According to the research, this approach ignores important opportunities to earn significant returns from certain emerging markets companies.
It is true that returns from emerging markets as a whole have not been commensurate with their economic performance over the last 20 or so years. Over time, stock markets should in theory track economic performance. Although this relationship has held true in developed markets, it is much less evident in the emerging world. For example, from 1992 to 2010, China’s economy, in nominal RMB terms, grew by 14 times but its stock market, as measured by the MSCI China index, did not experience comparable growth.
At a regional level too, a similar picture emerges. Over the last 20 years, real GDP growth of the Asia Pacific ex-Japan region has been around 4 percentage points higher than that of the US. However, over the same period, the MSCI AC Asia Pacific ex Japan index has performed pretty much in line with its US counterpart.
Paradoxically, we believe it is the strong growth of emerging economies that is the cause of the relatively poor performance of its equity markets. Many companies, mesmerized by the potential around them, invest large sums in new capacity, often outside their core area of expertise. A focus on top line growth rather than profitability tends to result in destruction of shareholder value.

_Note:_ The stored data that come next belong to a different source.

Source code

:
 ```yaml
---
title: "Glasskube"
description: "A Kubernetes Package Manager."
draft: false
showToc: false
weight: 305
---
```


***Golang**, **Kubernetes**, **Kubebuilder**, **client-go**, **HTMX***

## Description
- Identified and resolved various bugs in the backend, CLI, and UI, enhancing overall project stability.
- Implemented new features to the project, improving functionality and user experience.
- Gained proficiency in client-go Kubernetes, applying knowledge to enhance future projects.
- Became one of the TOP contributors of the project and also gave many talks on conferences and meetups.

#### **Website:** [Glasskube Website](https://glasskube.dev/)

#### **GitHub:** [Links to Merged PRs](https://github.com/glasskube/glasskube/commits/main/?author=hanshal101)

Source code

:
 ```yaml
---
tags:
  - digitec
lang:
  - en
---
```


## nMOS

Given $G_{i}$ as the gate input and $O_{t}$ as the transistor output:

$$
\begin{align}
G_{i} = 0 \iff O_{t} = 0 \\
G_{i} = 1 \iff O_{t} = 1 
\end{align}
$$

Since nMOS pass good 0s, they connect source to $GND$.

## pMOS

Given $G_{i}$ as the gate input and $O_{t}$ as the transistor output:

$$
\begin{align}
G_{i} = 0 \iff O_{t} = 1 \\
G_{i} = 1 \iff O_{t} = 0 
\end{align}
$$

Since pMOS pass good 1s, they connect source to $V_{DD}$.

We believe those emerging markets companies that have been very disciplined about expansion have tended to be the better performers over the long term. But discipline requires a strong corporate culture which can take decades to build. Unless, that is, you have a parent with a strong culture, i.e. affiliates of multinationals. Affiliates tend to adopt, explicitly or implicitly, their parents’ business culture and corporate governance practices and with them a stronger focus on shareholder returns. Furthermore, the financial support from their parents, perceived or real, serves affiliates well in the good times, but particularly during the difficult times.
Martijn Cremers, Associate Professor of Finance at Yale School of Management, comments:
“Publicly-traded emerging market affiliates of large multinational corporations have shown remarkably good performance over the last 14 years. These affiliates combined high performance with lower volatility, outperforming both their local market and the wider emerging markets, but not at the expense of significant greater down-side volatility.”

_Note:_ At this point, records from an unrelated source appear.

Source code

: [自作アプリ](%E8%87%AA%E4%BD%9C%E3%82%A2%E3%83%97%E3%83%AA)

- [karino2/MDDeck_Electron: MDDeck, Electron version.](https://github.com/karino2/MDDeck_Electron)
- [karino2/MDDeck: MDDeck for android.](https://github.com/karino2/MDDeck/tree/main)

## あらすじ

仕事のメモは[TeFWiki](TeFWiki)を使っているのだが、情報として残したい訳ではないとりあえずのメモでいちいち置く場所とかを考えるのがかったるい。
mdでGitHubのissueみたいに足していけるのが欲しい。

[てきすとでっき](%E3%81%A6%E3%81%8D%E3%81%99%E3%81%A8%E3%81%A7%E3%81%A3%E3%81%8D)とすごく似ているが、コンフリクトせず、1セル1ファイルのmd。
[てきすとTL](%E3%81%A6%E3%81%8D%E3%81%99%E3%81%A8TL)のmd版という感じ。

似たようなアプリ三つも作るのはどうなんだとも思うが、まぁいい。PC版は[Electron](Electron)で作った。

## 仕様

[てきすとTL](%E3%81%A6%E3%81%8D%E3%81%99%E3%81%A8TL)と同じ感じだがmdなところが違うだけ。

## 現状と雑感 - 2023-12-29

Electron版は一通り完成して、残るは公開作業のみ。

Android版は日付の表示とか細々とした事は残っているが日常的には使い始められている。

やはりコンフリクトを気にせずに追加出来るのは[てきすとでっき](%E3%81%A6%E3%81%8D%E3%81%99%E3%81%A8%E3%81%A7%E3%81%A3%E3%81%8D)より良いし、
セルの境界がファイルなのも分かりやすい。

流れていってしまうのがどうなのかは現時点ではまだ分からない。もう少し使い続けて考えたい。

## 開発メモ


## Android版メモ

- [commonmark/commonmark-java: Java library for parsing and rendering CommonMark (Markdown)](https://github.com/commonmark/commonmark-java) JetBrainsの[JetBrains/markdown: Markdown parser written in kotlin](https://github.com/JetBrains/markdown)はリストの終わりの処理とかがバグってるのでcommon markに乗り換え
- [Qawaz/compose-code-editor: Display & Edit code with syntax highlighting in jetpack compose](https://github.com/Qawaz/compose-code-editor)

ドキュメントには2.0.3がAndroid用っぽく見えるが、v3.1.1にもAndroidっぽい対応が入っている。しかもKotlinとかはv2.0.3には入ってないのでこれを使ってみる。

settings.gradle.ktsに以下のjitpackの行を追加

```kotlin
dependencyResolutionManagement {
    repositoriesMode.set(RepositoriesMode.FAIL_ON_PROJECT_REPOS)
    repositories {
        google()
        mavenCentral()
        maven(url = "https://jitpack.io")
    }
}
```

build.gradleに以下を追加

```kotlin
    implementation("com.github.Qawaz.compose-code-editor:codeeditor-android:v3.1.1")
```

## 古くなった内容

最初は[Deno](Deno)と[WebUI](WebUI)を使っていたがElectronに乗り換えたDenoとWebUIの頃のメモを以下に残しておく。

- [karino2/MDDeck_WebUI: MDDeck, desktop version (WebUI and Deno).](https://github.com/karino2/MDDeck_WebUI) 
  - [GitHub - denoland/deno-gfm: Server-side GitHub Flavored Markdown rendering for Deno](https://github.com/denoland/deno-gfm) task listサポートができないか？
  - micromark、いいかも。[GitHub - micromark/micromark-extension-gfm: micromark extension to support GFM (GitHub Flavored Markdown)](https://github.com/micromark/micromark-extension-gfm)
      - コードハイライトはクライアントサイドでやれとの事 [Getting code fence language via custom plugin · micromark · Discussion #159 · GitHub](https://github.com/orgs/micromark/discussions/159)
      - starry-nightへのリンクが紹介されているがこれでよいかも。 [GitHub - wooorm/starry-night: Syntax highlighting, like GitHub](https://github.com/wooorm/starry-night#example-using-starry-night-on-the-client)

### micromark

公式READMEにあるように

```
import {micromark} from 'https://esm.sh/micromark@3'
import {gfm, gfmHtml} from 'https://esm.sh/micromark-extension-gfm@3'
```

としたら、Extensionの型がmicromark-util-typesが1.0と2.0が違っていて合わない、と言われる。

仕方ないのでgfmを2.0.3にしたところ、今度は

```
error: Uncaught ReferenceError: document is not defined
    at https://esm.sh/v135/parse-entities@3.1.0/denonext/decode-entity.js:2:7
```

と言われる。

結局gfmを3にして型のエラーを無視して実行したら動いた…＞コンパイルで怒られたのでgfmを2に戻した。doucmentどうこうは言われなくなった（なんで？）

“The two main reasons for this outperformance are improved corporate governance and a stabilizing role of the parent companies. Both seem critical specifically in financial crises. These give affiliates a clear comparative advantage over their local competitors that should endure in the foreseeable future.”

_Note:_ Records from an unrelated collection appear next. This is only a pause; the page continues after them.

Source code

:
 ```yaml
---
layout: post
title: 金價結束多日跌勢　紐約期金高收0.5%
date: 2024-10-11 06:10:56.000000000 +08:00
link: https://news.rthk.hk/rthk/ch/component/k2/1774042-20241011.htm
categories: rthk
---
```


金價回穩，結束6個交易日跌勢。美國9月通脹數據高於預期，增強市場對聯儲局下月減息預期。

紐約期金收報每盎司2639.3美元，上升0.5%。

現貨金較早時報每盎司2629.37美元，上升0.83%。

Peter Elston, Aberdeen Head of Asia Pacific Strategy Asset Allocation, adds:
“While there will continue to be home grown success stories, the strong corporate culture of affiliates is a competitive advantage for the companies in this select group that is hard to ignore. Opportunities in emerging markets are perhaps more attainable than “stay at home” types think.”
ENDS
Martijn Cremers will be presenting on this topic at Aberdeen’s Investment Conference on June 7, 2012 at Bloomberg in New York City. To download his paper (“Emerging Market Outperformance: Public‐traded Affiliates of Multinational Corporations”) please click on the below link
http://papers.ssrn.com/sol3/papers.cfm?abstract_id=2009973
Aberdeen is the Leader in Emerging Market Closed-End Funds
Aberdeen’s subsidiaries (the “Aberdeen Group”) have managed U.S. registered closed-end funds since December of 2000. In addition to being one of the largest pure stand-alone asset management houses investing in the Asia-Pacific region, the Aberdeen Group is the largest manager of emerging market closed-end funds offered around the world by both value and number.(1) Aberdeen manages more than $6 billion in closed-end fund assets for US investors as of December 31, 2011 and has total assets under management of US$270 billion.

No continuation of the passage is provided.